Aus Anlass des heutigen Weltnichtrauchertrages der WHO bringt die Netzeitung ein Interview mit Schrifsteller und Aficionado Matthias Keidtel unter dem vielsagenden Titel "Die Beste vor dem Frühstück". Ein kleiner Auszug:
Zigarrenraucher gab es immer, Rauchen ist ein alter kultureller Brauch. Früher gab es exklusive Clubs, wo Zigarren geraucht wurden. Dann konnte sich auch der einfache Arbeiter sonntags eine leisten. In den Neunzigern wurde schließlich der Genuss wieder wichtiger. Vermutlich spielen dabei auch Filme wie «Buena Vista Social Club» oder «Smoke» eine Rolle. Und durch die New Economy war plötzlich Geld da. 25 Euro für eine Cohiba muss man erstmal haben. Es kam wieder in Mode, es wurde wieder chic, Zigarren zu rauchen. Dann brach der Boom zusammen und mit ihm verschwand die Zigarre als Statussymbol. Daran sieht man, wie schwach die Genusskultur in Deutschland ausgeprägt ist.

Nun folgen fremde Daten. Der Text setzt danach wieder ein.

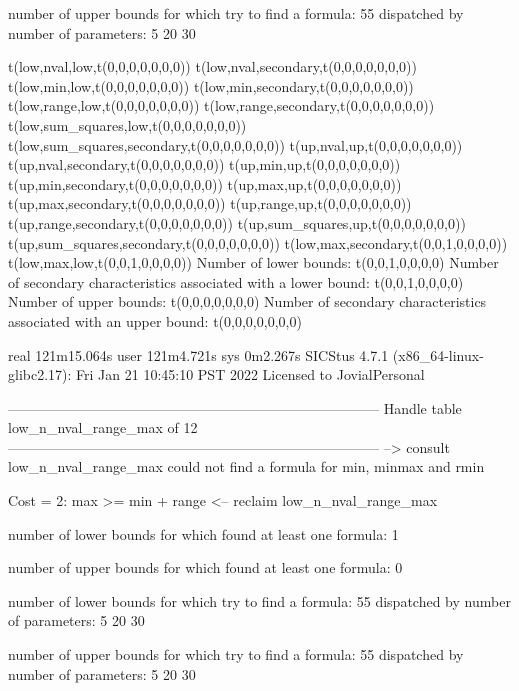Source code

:number of upper bounds for which try to find a formula: 55
dispatched by number of parameters: 5  20  30

t(low,nval,low,t(0,0,0,0,0,0,0))
t(low,nval,secondary,t(0,0,0,0,0,0,0))
t(low,min,low,t(0,0,0,0,0,0,0))
t(low,min,secondary,t(0,0,0,0,0,0,0))
t(low,range,low,t(0,0,0,0,0,0,0))
t(low,range,secondary,t(0,0,0,0,0,0,0))
t(low,sum_squares,low,t(0,0,0,0,0,0,0))
t(low,sum_squares,secondary,t(0,0,0,0,0,0,0))
t(up,nval,up,t(0,0,0,0,0,0,0))
t(up,nval,secondary,t(0,0,0,0,0,0,0))
t(up,min,up,t(0,0,0,0,0,0,0))
t(up,min,secondary,t(0,0,0,0,0,0,0))
t(up,max,up,t(0,0,0,0,0,0,0))
t(up,max,secondary,t(0,0,0,0,0,0,0))
t(up,range,up,t(0,0,0,0,0,0,0))
t(up,range,secondary,t(0,0,0,0,0,0,0))
t(up,sum_squares,up,t(0,0,0,0,0,0,0))
t(up,sum_squares,secondary,t(0,0,0,0,0,0,0))
t(low,max,secondary,t(0,0,1,0,0,0,0))
t(low,max,low,t(0,0,1,0,0,0,0))
Number of lower bounds:                                             t(0,0,1,0,0,0,0)
Number of secondary characteristics associated with a lower bound:  t(0,0,1,0,0,0,0)
Number of upper bounds:                                             t(0,0,0,0,0,0,0)
Number of secondary characteristics associated with an upper bound: t(0,0,0,0,0,0,0)

real	121m15.064s
user	121m4.721s
sys	0m2.267s
SICStus 4.7.1 (x86_64-linux-glibc2.17): Fri Jan 21 10:45:10 PST 2022
Licensed to JovialPersonal


--------------------------------------------------------------------------------
Handle table low_n_nval_range_max of 12
--------------------------------------------------------------------------------
--> consult low_n_nval_range_max
could not find a formula for min, minmax and rmin

Cost =  2:  max >= min + range
<-- reclaim low_n_nval_range_max

number of lower bounds for which found at least one formula: 1

number of upper bounds for which found at least one formula: 0

number of lower bounds for which try to find a formula: 55
dispatched by number of parameters: 5  20  30

number of upper bounds for which try to find a formula: 55
dispatched by number of parameters: 5  20  30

Aktionen gegen den Havanna-Schmuggel

Ein Bericht der russischen Prawda über den Kampf gegen den Zigarren-Schmuggel in Kuba. Knapp 25'000 Kistchen Zigarren und 335 Kilogramm Siegel und Steuermarken für die Verpackung von gefälschten Habanos wurden im vergangenen Jahr beschlagnahmt.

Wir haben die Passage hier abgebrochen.